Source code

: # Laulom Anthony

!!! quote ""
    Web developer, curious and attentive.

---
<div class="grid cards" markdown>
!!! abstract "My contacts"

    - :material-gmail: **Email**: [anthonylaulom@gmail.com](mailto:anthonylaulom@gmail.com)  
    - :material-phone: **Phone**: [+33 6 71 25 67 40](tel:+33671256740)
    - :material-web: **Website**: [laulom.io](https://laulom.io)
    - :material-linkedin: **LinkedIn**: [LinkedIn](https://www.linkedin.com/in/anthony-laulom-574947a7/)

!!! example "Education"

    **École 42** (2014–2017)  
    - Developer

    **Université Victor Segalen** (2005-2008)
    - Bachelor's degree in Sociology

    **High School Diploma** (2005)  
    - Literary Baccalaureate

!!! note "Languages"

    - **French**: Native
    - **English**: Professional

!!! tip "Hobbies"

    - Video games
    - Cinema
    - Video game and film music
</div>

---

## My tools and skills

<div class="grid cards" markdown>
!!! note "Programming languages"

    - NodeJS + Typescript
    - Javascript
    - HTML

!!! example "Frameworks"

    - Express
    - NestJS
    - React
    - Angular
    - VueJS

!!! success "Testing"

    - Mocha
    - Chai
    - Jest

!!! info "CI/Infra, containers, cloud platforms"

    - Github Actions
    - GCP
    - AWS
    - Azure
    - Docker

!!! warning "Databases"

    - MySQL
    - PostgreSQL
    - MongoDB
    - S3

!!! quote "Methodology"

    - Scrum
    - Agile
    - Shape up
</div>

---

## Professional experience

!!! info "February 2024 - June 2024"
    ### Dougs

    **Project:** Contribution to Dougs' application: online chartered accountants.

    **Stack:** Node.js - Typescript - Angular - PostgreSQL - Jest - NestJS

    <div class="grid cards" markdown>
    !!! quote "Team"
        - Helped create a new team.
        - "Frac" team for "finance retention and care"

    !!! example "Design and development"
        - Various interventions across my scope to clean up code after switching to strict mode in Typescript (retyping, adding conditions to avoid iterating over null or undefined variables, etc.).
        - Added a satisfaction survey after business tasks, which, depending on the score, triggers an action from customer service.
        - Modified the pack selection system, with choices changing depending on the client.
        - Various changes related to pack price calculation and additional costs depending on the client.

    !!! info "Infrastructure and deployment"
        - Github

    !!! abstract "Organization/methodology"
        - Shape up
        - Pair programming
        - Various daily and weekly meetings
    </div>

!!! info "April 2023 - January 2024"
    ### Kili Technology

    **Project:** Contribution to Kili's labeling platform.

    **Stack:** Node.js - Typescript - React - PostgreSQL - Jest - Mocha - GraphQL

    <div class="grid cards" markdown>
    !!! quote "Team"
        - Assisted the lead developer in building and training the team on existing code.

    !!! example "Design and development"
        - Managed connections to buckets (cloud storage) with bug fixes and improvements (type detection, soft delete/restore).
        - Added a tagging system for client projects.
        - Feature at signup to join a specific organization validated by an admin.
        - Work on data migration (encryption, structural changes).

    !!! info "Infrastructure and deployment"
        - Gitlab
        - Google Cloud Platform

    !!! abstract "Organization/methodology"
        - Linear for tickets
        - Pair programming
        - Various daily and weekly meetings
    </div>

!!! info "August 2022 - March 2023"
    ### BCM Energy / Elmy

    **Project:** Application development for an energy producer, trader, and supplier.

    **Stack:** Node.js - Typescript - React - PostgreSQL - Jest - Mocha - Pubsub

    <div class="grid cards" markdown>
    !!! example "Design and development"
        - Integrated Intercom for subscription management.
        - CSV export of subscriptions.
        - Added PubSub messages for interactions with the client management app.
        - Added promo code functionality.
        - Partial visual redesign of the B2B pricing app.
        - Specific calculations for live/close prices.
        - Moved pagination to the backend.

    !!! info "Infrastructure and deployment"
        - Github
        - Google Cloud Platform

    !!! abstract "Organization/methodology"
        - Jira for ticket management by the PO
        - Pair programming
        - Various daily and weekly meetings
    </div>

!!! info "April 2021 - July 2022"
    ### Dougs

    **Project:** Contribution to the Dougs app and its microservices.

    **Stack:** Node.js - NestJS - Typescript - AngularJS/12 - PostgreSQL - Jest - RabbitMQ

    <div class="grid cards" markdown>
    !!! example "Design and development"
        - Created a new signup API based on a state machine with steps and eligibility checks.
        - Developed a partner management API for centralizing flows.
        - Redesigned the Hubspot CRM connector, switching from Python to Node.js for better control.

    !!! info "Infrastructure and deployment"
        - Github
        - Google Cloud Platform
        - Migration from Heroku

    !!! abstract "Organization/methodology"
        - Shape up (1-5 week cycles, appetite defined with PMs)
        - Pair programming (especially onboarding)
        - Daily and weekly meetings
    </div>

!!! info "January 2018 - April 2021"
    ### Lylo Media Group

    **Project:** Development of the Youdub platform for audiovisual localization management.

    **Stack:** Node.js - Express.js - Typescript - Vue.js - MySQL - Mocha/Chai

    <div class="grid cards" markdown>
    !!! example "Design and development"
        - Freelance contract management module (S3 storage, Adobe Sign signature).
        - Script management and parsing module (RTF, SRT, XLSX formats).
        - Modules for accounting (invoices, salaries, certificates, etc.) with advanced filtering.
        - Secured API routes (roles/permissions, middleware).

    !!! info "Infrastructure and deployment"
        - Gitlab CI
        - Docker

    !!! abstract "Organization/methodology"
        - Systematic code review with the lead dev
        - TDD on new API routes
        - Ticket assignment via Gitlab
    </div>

----

[WHAT TO DO]
Determine the number of lines in the entries that hold the string "signup"; write that number and nothing else.

[ANSWER SECTION]
2